Il ajoute que ces conditions extrêmes affectent « en particulier les personnes qui vivent dans la rue, mais aussi, parce que c'est une ville frontalière, meurent les migrants qui viennent d'autres pays ou d'autres entités du Mexique où les étés ne sont pas si chauds. Lorsqu’ils arrivent sur ces terres, leur santé s’en trouve naturellement affectée.

Un accord communautaire

Plus d'innovation et d'imagination. C’est ce dont Mexicali aurait besoin. C'est ainsi que le voit le Dr Gabriela Muñoz, enseignante-chercheuse au Département d'études urbaines et environnementales du Colegio de la Frontera Norte (Colef), et spécialiste de la complexité environnementale : « Les structures, les pièces, sont là, nous devons rassemblez-les. Parce que dans cette ville, en raison de sa situation géographique, il y aura toujours des conditions météorologiques extrêmes. Par conséquent, outre la réponse aux situations d’urgence, des mesures globales sont nécessaires. Selon ce chercheur, la chose la plus nécessaire pour faire de Mexicali une ville résiliente serait « un accord communautaire ». Car selon elle, « toute détérioration de l’environnement est due à un énorme égoïsme » et, pour changer cela, il faut d’autres « modèles de production et de consommation ».

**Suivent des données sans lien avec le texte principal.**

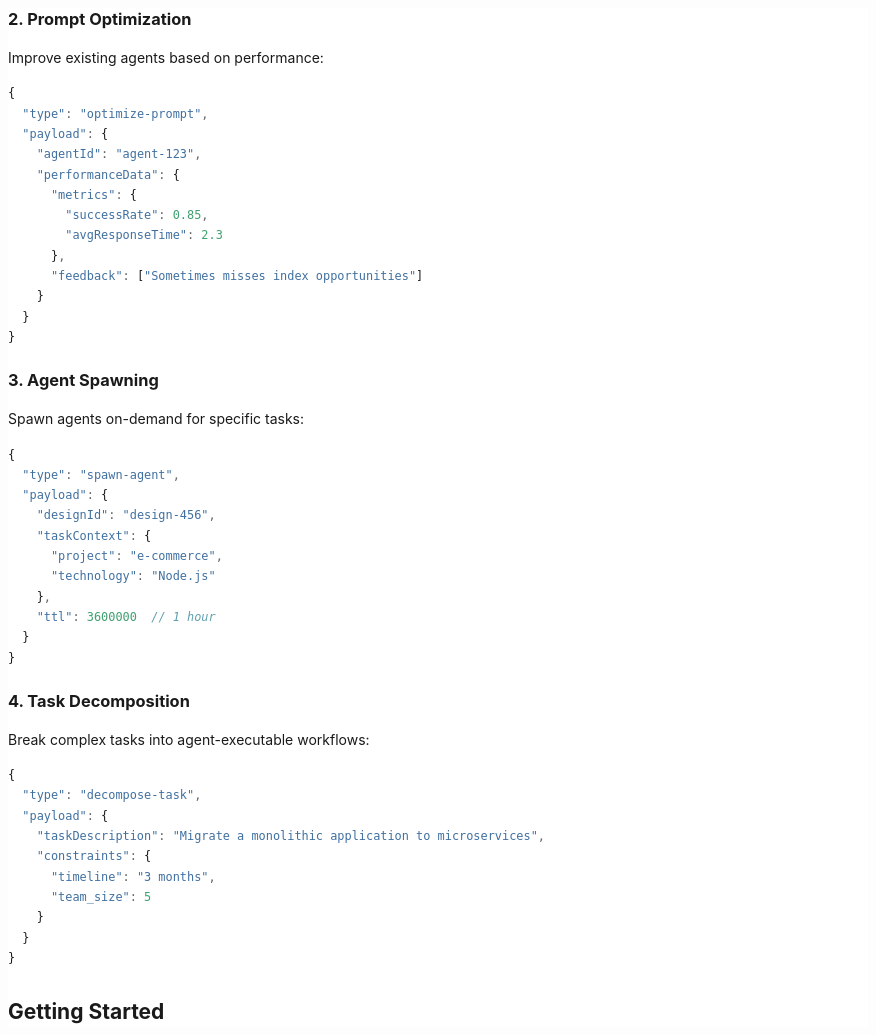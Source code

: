 ### 2. Prompt Optimization
Improve existing agents based on performance:

```javascript
{
  "type": "optimize-prompt",
  "payload": {
    "agentId": "agent-123",
    "performanceData": {
      "metrics": {
        "successRate": 0.85,
        "avgResponseTime": 2.3
      },
      "feedback": ["Sometimes misses index opportunities"]
    }
  }
}
```

### 3. Agent Spawning
Spawn agents on-demand for specific tasks:

```javascript
{
  "type": "spawn-agent",
  "payload": {
    "designId": "design-456",
    "taskContext": {
      "project": "e-commerce",
      "technology": "Node.js"
    },
    "ttl": 3600000  // 1 hour
  }
}
```

### 4. Task Decomposition
Break complex tasks into agent-executable workflows:

```javascript
{
  "type": "decompose-task",
  "payload": {
    "taskDescription": "Migrate a monolithic application to microservices",
    "constraints": {
      "timeline": "3 months",
      "team_size": 5
    }
  }
}
```

## Getting Started

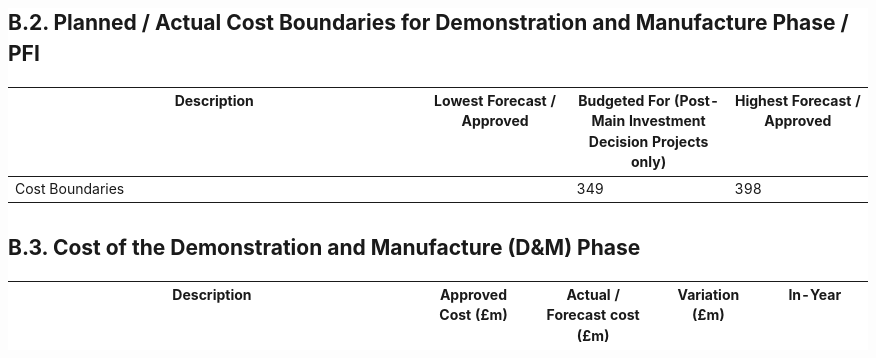 ## B.2. Planned / Actual Cost Boundaries for Demonstration and Manufacture Phase / PFI

<table>
<colgroup>
<col style="width: 47%" />
<col style="width: 17%" />
<col style="width: 18%" />
<col style="width: 16%" />
</colgroup>
<thead>
<tr>
<th>
Description
</th>
<th>
Lowest Forecast /
Approved
</th>
<th>
Budgeted For (Post-Main Investment Decision Projects only)
</th>
<th>
Highest Forecast /
Approved
</th>
</tr>
</thead>
<tbody>
<tr>
<td>Cost Boundaries</td>
<td></td>
<td>
349
</td>
<td>
398
</td>
</tr>
</tbody>
</table>

## B.3. Cost of the Demonstration and Manufacture (D&M) Phase

<table>
<colgroup>
<col style="width: 46%" />
<col style="width: 13%" />
<col style="width: 14%" />
<col style="width: 12%" />
<col style="width: 12%" />
</colgroup>
<thead>
<tr>
<th>Description</th>
<th>Approved Cost (£m)</th>
<th>Actual /
Forecast cost (£m)</th>
<th>Variation (£m)</th>
<th>In-Year
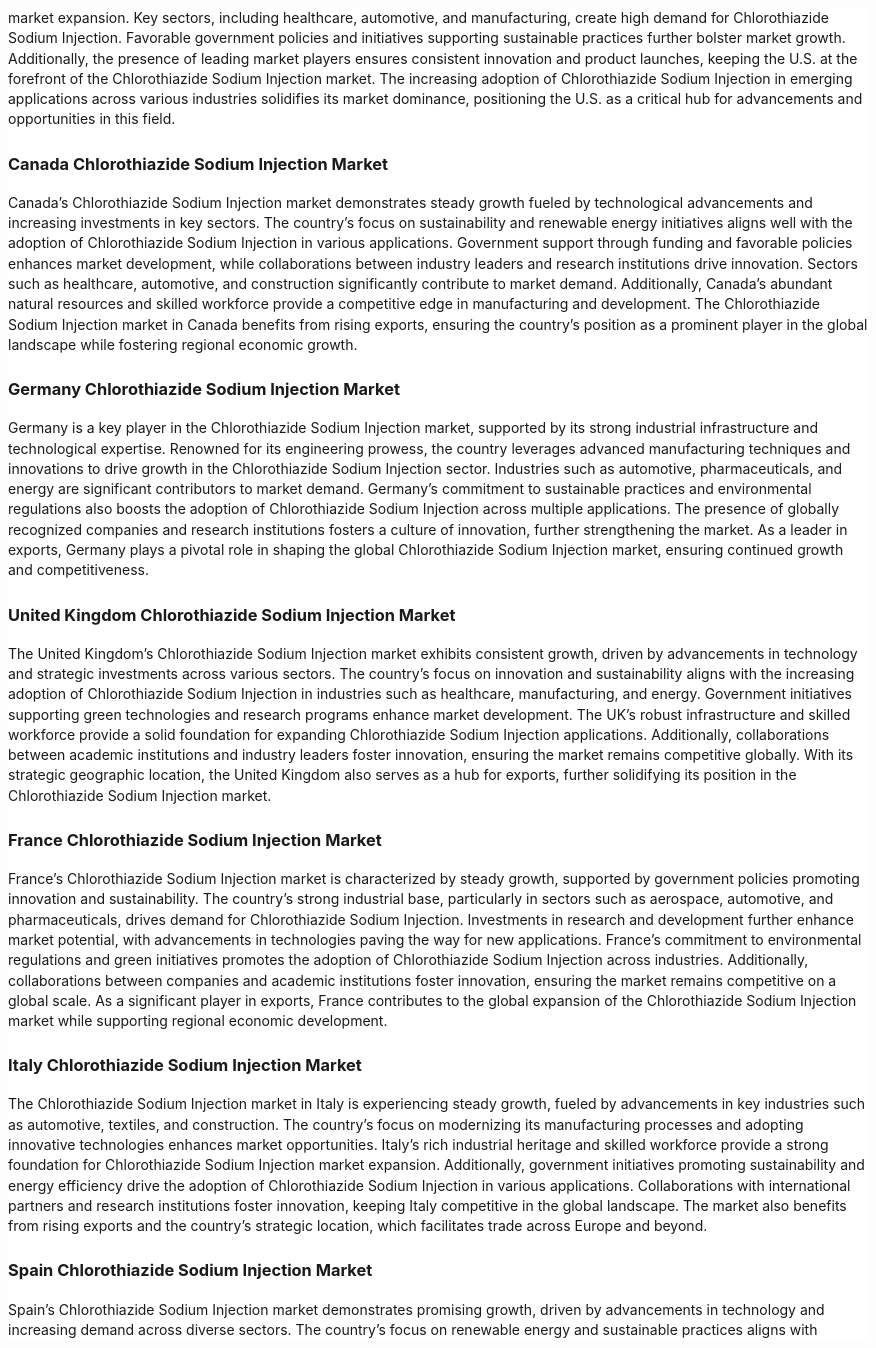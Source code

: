 market expansion. Key sectors, including healthcare, automotive, and manufacturing, create high demand for Chlorothiazide Sodium Injection. Favorable government policies and initiatives supporting sustainable practices further bolster market growth. Additionally, the presence of leading market players ensures consistent innovation and product launches, keeping the U.S. at the forefront of the Chlorothiazide Sodium Injection market. The increasing adoption of Chlorothiazide Sodium Injection in emerging applications across various industries solidifies its market dominance, positioning the U.S. as a critical hub for advancements and opportunities in this field.</p><h3>Canada Chlorothiazide Sodium Injection Market</h3><p>Canada&rsquo;s Chlorothiazide Sodium Injection market demonstrates steady growth fueled by technological advancements and increasing investments in key sectors. The country&rsquo;s focus on sustainability and renewable energy initiatives aligns well with the adoption of Chlorothiazide Sodium Injection in various applications. Government support through funding and favorable policies enhances market development, while collaborations between industry leaders and research institutions drive innovation. Sectors such as healthcare, automotive, and construction significantly contribute to market demand. Additionally, Canada&rsquo;s abundant natural resources and skilled workforce provide a competitive edge in manufacturing and development. The Chlorothiazide Sodium Injection market in Canada benefits from rising exports, ensuring the country&rsquo;s position as a prominent player in the global landscape while fostering regional economic growth.</p><h3>Germany Chlorothiazide Sodium Injection Market</h3><p>Germany is a key player in the Chlorothiazide Sodium Injection market, supported by its strong industrial infrastructure and technological expertise. Renowned for its engineering prowess, the country leverages advanced manufacturing techniques and innovations to drive growth in the Chlorothiazide Sodium Injection sector. Industries such as automotive, pharmaceuticals, and energy are significant contributors to market demand. Germany&rsquo;s commitment to sustainable practices and environmental regulations also boosts the adoption of Chlorothiazide Sodium Injection across multiple applications. The presence of globally recognized companies and research institutions fosters a culture of innovation, further strengthening the market. As a leader in exports, Germany plays a pivotal role in shaping the global Chlorothiazide Sodium Injection market, ensuring continued growth and competitiveness.</p><h3>United Kingdom Chlorothiazide Sodium Injection Market</h3><p>The United Kingdom&rsquo;s Chlorothiazide Sodium Injection market exhibits consistent growth, driven by advancements in technology and strategic investments across various sectors. The country&rsquo;s focus on innovation and sustainability aligns with the increasing adoption of Chlorothiazide Sodium Injection in industries such as healthcare, manufacturing, and energy. Government initiatives supporting green technologies and research programs enhance market development. The UK&rsquo;s robust infrastructure and skilled workforce provide a solid foundation for expanding Chlorothiazide Sodium Injection applications. Additionally, collaborations between academic institutions and industry leaders foster innovation, ensuring the market remains competitive globally. With its strategic geographic location, the United Kingdom also serves as a hub for exports, further solidifying its position in the Chlorothiazide Sodium Injection market.</p><h3>France Chlorothiazide Sodium Injection Market</h3><p>France&rsquo;s Chlorothiazide Sodium Injection market is characterized by steady growth, supported by government policies promoting innovation and sustainability. The country&rsquo;s strong industrial base, particularly in sectors such as aerospace, automotive, and pharmaceuticals, drives demand for Chlorothiazide Sodium Injection. Investments in research and development further enhance market potential, with advancements in technologies paving the way for new applications. France&rsquo;s commitment to environmental regulations and green initiatives promotes the adoption of Chlorothiazide Sodium Injection across industries. Additionally, collaborations between companies and academic institutions foster innovation, ensuring the market remains competitive on a global scale. As a significant player in exports, France contributes to the global expansion of the Chlorothiazide Sodium Injection market while supporting regional economic development.</p><h3>Italy Chlorothiazide Sodium Injection Market</h3><p>The Chlorothiazide Sodium Injection market in Italy is experiencing steady growth, fueled by advancements in key industries such as automotive, textiles, and construction. The country&rsquo;s focus on modernizing its manufacturing processes and adopting innovative technologies enhances market opportunities. Italy&rsquo;s rich industrial heritage and skilled workforce provide a strong foundation for Chlorothiazide Sodium Injection market expansion. Additionally, government initiatives promoting sustainability and energy efficiency drive the adoption of Chlorothiazide Sodium Injection in various applications. Collaborations with international partners and research institutions foster innovation, keeping Italy competitive in the global landscape. The market also benefits from rising exports and the country&rsquo;s strategic location, which facilitates trade across Europe and beyond.</p><h3>Spain Chlorothiazide Sodium Injection Market</h3><p>Spain&rsquo;s Chlorothiazide Sodium Injection market demonstrates promising growth, driven by advancements in technology and increasing demand across diverse sectors. The country&rsquo;s focus on renewable energy and sustainable practices aligns with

Au niveau des mesures structurelles spécifiques, Manuel Zamora, directeur de la protection de l'environnement du gouvernement de Mexicali, en souligne deux principales. L’un d’eux consiste à verdir la ville. Les études environnementales de Mexicali montrent que là où il n’y a pas d’arbres, les températures au-dessus du sol peuvent atteindre plus de 50 ºC. En revanche, à quelques mètres, s'il y a un arbre, « la température baisse considérablement de près de 15°C », explique-t-il. Comme ce climat peut être mortel pour de nombreuses espèces, les spécialistes utilisent des plantes indigènes : « Nous favorisons l'utilisation de la plante mesquite, qui est un arbre. De même, nous travaillons sur la question d’un arbre appelé palo verde et qui fournit également ces services environnementaux. Cependant, Zamora suppose que pour soutenir pleinement ces changements, des avancées sont nécessaires au niveau réglementaire, ce qui n'a pas encore été mis en œuvre.

L’autre mesure consiste à construire de manière plus consciente. Le spécialiste commente que des avancées législatives sont nécessaires en termes d'urbanisme et de construction : « Nous nous sommes rendu compte qu'avoir une maison ou un commerce bien isolé réduit les coûts de l'énergie électrique. Nous devons également travailler avec le secteur de la planification, de l’architecture, de l’ingénierie et de la construction en général, pour pouvoir améliorer le type de matériaux. Le béton doit être laissé de côté, précise-t-il, car, même s'il est moins cher, il ne fonctionne pas bien au niveau isolant. Il faut miser sur d'autres matériaux.